The sources, who support the deal and spoke on condition of anonymity because of the sensitivity of the issue, said they still hoped the bill could be approved. But time was running out because Congress plans to adjourn this week for the year.
The legislation would make changes in US law to allow nuclear-armed India to buy US nuclear fuel and reactors for the first time in 30 years.
The House and the Senate adopted competing versions of the bill so congressional negotiators worked through the night to reconcile differences to reach a compromise, which has not been made public.
Plans were to have both chambers give final approval to the legislation on Wednesday. But then House Republican Majority leader John Boehner of Ohio halted action, the sources said.
Kevin Smith, Boehner's spokesman, said the bill was not formally scheduled for a vote on Wednesday but will be put before Congress when Boehner and other leaders "have some sort of a resolution."
He said he did not know what was holding up the legislation as lawmakers "are still working things out."
But he insisted: "The House will complete action in the bill before we adjourn this week so we can send the bill to the president for his signature."
One Democratic source said that during an all-night session that ended on Wednesday,"We settled our text, worked everything through and then Boehner told HIRC (House International Relations Committee) representatives to stop moving the bill."
Another source added: "Work was progressing nicely until this morning. It seemed clear sailing but suddenly we hit a reef."
The sources said they did not know the exact reason for the delay, but they believed Republicans were squabbling over adding unrelated provisions to the bill.

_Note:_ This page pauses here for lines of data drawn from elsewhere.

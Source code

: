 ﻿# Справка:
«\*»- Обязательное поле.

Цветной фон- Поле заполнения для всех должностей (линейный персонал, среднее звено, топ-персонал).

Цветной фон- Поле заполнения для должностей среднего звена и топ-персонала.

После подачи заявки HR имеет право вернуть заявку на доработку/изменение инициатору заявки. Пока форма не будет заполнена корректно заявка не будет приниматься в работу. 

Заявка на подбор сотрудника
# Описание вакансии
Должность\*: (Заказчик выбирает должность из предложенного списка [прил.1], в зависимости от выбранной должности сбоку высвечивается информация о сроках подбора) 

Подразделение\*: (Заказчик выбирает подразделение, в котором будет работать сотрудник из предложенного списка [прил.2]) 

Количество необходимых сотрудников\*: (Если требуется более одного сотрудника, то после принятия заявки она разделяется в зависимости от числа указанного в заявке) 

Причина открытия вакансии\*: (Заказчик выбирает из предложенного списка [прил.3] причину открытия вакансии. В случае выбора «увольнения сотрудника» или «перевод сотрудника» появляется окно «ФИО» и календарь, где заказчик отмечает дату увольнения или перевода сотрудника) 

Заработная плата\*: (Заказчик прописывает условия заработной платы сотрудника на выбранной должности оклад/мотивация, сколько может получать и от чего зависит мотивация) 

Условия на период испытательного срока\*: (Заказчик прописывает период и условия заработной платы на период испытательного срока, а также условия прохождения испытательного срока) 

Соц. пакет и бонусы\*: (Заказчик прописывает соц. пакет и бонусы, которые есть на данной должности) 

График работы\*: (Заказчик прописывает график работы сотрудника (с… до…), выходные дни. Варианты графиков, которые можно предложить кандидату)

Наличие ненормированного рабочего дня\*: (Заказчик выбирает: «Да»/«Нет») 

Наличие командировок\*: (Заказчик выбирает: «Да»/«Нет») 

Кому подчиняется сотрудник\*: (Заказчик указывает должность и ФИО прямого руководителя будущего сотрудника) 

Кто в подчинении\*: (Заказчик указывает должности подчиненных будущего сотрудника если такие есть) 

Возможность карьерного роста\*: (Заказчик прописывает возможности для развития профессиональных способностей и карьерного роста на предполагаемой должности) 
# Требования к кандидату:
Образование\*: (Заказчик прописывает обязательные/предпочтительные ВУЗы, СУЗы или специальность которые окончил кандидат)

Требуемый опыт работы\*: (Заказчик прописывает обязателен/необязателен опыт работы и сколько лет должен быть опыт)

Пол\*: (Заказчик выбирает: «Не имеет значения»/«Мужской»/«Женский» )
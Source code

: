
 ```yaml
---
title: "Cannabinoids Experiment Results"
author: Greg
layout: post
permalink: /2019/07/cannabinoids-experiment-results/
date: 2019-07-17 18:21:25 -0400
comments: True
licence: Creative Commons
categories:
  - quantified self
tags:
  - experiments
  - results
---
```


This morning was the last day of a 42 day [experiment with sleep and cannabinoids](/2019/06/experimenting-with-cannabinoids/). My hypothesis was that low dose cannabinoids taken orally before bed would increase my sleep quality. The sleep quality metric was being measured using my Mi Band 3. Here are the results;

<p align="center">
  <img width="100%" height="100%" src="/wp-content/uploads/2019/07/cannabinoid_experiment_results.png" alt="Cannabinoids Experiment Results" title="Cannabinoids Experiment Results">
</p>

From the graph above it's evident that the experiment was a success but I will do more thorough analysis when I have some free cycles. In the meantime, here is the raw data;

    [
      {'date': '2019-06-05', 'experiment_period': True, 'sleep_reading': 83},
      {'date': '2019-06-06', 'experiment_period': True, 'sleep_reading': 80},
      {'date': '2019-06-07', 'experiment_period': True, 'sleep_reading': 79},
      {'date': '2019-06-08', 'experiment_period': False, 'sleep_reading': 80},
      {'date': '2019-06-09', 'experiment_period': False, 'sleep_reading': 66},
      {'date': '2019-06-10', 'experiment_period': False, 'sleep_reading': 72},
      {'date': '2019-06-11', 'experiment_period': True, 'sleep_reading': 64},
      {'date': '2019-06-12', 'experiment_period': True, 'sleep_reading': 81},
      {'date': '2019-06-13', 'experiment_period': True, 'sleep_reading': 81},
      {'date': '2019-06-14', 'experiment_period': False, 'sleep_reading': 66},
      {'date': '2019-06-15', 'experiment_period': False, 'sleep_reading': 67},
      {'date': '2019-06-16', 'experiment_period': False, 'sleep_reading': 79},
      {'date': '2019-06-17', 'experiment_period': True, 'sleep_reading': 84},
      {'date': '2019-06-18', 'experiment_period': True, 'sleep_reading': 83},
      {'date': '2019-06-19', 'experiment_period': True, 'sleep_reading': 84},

The Bush administration strongly favours the US-India nuclear deal. On Tuesday, Republican Senate Majority Leader Bill Frist said one of his priorities was to have Congress pass the bill this week. But that popularity makes it an appealing vehicle for attaching items that have less political support.
The deal reverses 30 years of US policy that, until July 2005, opposed nuclear cooperation with India because the South Asian democracy never signed the nuclear Non-Proliferation Treaty and developed nuclear weapons in contravention of international standards.
Undersecretary of State Nicholas Burns was expected in New Delhi on Thursday to discuss a second agreement that would set out technical details of nuclear cooperation with India that has been stymied in large part because of objections from New Delhi.
India has been vigorously resisting provisions aimed at ensuring the nuclear cooperation deal does not advance India's weapons programme.
Even though it has nuclear arms, India never signed the nuclear Non-Proliferation Treaty, which obligates the United States not to assist non-NPT signatories with their weapons programmes.